© 2004-2016

Patagonia Bookshelf

(1903)

NO TRACE OF MYLODON. GIANT SLOTH LYING LOW.

Special to The Globe.

LONDON, Feb. 7.—That the modern scientific expedition is more or less of a tour of new and interesting spots on the globe's surface where there is material to be found to sell in editions de luxe is proved by the results of that of Mr. Hesketh Prichard's trip to Patagonia, under the auspices of Mr. Pearson. [British newspaper proprietor, Ed.]

Prof. Lancaster, of the British museum, announced in a lecture delivered in London some two or three years ago his belief in the existence of the prehistoric Mylodon or Giant Sloth, specimens of which he thought might still be found in the mountains of Patagonia. His assumption was based more or less on the statements made a year or two before by Dr. Moreno, a traveler and explorer who had personally investigated the Mylodon in his native haunts, at least by hearsay.

Mr. Pearson, thinking he could go his rival, Harmsworth, [British newspaper proprietor, Ed.] one better, engaged the services of Mr. Hesketh Prichard, quite a well known explorer and writer, to direct an expedition to explore Patagonia and bring back the sloth or his skin.

Mr. Prichard apparently had never read "The Message to Garcia" [an 1899 inspirational essay about 'getting the job done', using one's initiative, regardless of the perceived difficulty. Ed.] and set out in a humdrum, perfunctory way to perform a task, which if accomplished would have been second only to the capture of the Golden Fleece by Jason, of Homeric reputation.

It is a sad reflection upon the enterprise of the modern newspaper that Mr. Prichard did not bring back with him so much as a skin or a tooth of anything living in the present times which would suggest descent from the giant mammal of antiquity.
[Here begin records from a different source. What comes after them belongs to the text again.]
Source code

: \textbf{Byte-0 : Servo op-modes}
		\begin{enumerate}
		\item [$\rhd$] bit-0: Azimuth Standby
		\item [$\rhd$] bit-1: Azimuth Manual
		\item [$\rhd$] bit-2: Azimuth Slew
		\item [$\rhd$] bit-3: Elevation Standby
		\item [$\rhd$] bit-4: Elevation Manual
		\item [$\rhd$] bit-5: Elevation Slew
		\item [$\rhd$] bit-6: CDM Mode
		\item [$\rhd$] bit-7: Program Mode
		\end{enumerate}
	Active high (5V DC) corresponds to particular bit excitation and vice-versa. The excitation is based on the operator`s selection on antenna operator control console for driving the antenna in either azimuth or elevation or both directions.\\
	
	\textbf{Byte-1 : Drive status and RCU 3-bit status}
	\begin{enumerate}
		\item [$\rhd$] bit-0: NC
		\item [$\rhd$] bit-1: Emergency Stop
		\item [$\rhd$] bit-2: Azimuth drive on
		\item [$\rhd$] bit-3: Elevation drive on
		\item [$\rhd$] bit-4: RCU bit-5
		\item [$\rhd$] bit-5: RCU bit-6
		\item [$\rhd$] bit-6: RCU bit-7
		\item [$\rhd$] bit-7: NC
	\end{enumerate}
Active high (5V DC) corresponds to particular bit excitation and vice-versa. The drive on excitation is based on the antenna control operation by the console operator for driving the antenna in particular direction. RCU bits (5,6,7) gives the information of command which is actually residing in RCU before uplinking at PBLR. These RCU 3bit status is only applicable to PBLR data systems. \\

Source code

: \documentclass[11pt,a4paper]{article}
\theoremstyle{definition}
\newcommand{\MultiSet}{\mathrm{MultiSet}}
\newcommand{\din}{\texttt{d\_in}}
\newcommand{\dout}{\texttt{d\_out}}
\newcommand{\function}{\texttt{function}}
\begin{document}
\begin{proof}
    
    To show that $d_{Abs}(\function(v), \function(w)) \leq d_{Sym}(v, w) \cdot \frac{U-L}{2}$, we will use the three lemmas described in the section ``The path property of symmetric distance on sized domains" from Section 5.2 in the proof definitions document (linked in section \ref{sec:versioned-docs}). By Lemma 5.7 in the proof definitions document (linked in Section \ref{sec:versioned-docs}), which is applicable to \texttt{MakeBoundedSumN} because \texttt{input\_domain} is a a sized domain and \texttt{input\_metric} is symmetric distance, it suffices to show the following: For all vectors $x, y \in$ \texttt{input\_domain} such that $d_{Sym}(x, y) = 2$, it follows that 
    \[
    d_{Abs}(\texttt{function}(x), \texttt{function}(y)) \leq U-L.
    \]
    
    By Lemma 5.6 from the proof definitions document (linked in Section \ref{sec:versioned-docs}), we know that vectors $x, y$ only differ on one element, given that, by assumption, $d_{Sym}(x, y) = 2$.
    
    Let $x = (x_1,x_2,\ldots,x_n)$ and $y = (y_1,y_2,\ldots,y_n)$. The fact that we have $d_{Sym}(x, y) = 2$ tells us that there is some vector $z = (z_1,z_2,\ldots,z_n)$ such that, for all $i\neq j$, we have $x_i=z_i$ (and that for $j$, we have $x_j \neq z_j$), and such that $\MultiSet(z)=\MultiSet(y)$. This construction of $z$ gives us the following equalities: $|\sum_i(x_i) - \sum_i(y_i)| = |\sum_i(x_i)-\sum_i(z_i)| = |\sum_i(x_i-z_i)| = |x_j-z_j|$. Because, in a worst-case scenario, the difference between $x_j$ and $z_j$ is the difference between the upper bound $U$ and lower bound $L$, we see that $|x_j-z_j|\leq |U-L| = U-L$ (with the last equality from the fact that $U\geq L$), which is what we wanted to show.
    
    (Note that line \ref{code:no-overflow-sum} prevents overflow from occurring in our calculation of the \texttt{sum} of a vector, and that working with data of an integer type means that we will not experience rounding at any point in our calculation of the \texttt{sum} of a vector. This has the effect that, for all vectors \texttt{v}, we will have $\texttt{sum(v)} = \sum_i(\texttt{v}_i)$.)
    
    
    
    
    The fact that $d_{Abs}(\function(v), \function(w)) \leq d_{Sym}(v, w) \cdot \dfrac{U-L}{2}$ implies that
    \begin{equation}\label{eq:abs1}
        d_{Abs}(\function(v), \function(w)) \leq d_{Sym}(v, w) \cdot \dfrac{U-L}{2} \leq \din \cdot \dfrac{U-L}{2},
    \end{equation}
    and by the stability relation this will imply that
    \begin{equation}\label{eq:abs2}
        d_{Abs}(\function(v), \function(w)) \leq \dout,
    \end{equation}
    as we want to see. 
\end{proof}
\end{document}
From the account given of this expedition it does not appear that Mr. Prichard penetrated as far as some travelers have done from the civilized zone although he found some regions to which the white man had not hitherto ventured. At any rate it is satisfying to know that there are some points left unexplored yet which will remain available for the exploring reporter, not only for the sake of the profession but for the sake of predatory monarchs who may have designs upon outlying points of the earth's crust to which the Monroe doctrine might not apply on the ground that they had not been discovered when that immortal precept of the spread eagle doctrine first asserted itself.

Unless our memory serves us a trick, some half a score of years ago a party of explorers in Patagonia, among whom was a distinguished attache of a German university, encountered a monster answering perfectly to the description given by scientists of the Mylodon. According as I remember the account to have been published in both American and European papers there were three scientists in the party and but one of these survived to tell the story of their adventures in Patagonia. The German, according to this report, fell a victim to the mysterious reptile or mammal which was taken for the sloth and which was encountered in some vast virgin solitude on that inhospitable plateau of the Andes described by some who have been there as being beyond the possibility of actual words to convey its desolateness. Whether it was a mirage of the pre-tertiary fossil which appeared to the travelers, for mirages are as plentiful in Patagonia as leaves in Vallambrosa, [Italian monastery, surrounded by forests. Ed.] or whether it was an actual great sloth, for these monsters might have retired to the fastness of such a remote region and even have their habitations yet in some of the vast caverns of the mountain ranges, cannot be told.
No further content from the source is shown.